All of these words is signs that this massacre should not be forgotten, as the people who was killed innocently deserves justice. They don’t deserve to be pawns used by Museveni in Campaign Rallies. They deserve that the relatives and the people of Teso/Kumi get what is righteous.
This actions will not be forgotten, the people will remember what Museveni’s troops did in 1989. How they rounded up civilians, claiming to be rebels and killing them in rail-wagons. This shall not be forgotten, also that the President visiting the area came as General and not as a man of Peace. He came for battle and not to damage the hurt. Just came because he had to, but not because he wanted to. Museveni knew what his soldiers did on his command.

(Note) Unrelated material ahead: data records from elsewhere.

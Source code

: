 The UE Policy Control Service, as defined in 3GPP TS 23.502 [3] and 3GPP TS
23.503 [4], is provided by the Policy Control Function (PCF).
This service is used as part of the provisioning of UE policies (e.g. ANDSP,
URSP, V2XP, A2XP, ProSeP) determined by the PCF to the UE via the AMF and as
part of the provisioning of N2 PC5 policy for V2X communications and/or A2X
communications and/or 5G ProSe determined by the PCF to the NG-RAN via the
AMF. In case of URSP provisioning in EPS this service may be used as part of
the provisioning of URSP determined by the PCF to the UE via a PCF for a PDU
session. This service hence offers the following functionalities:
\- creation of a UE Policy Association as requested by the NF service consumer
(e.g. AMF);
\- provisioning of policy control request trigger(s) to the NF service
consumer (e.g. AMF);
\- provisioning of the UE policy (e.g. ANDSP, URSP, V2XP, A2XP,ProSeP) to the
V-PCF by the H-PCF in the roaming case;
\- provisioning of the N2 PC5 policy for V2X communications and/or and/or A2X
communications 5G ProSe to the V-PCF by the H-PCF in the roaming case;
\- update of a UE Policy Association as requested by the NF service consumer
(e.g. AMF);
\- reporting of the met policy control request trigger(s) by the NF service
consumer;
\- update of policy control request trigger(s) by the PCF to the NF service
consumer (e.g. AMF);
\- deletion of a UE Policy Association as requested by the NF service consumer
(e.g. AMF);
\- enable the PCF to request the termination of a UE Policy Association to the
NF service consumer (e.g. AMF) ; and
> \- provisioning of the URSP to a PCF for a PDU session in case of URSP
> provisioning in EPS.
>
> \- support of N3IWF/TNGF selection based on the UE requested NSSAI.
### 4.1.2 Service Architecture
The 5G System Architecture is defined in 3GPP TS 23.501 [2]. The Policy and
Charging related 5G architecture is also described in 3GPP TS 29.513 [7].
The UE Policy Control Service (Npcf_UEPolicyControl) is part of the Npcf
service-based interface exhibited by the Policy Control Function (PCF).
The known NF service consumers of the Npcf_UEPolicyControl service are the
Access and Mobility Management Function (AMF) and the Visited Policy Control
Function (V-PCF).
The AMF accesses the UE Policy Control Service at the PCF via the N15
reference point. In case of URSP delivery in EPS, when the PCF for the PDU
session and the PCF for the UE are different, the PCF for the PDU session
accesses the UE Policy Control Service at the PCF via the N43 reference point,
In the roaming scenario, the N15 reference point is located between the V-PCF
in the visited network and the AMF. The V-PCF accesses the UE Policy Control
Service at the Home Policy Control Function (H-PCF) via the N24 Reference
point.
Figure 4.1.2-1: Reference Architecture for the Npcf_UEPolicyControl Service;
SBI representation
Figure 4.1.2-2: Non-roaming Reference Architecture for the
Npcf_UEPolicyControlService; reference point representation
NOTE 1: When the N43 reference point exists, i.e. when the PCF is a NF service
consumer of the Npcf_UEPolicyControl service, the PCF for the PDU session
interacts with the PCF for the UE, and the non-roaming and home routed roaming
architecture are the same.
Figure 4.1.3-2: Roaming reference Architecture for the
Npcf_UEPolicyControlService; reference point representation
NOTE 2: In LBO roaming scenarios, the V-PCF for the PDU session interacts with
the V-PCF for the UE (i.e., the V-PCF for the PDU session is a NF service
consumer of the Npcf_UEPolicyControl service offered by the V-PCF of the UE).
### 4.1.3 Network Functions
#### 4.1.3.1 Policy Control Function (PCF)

They did act with impunity and killed the innocent. The President should answer for the battalion attack in 1989 in Kumi District of Teso Region.
These actions done by the NRA deserves to be remembered. Not because it is an event of grandeur or betterment of the Republic. But because it shows the ill-intent of the NRM. This here show the ills of this government and how it will not be accountable for its crimes against humanity.
The ones ordering it, the ones who has been apart of it should answer for it and the leadership today. Should also answer for it, as they are repeating it. They did it recently in Kasese, who knows if they will do it again. Just to answer the public, because they can and the people will not have the power or will to answer back. Peace.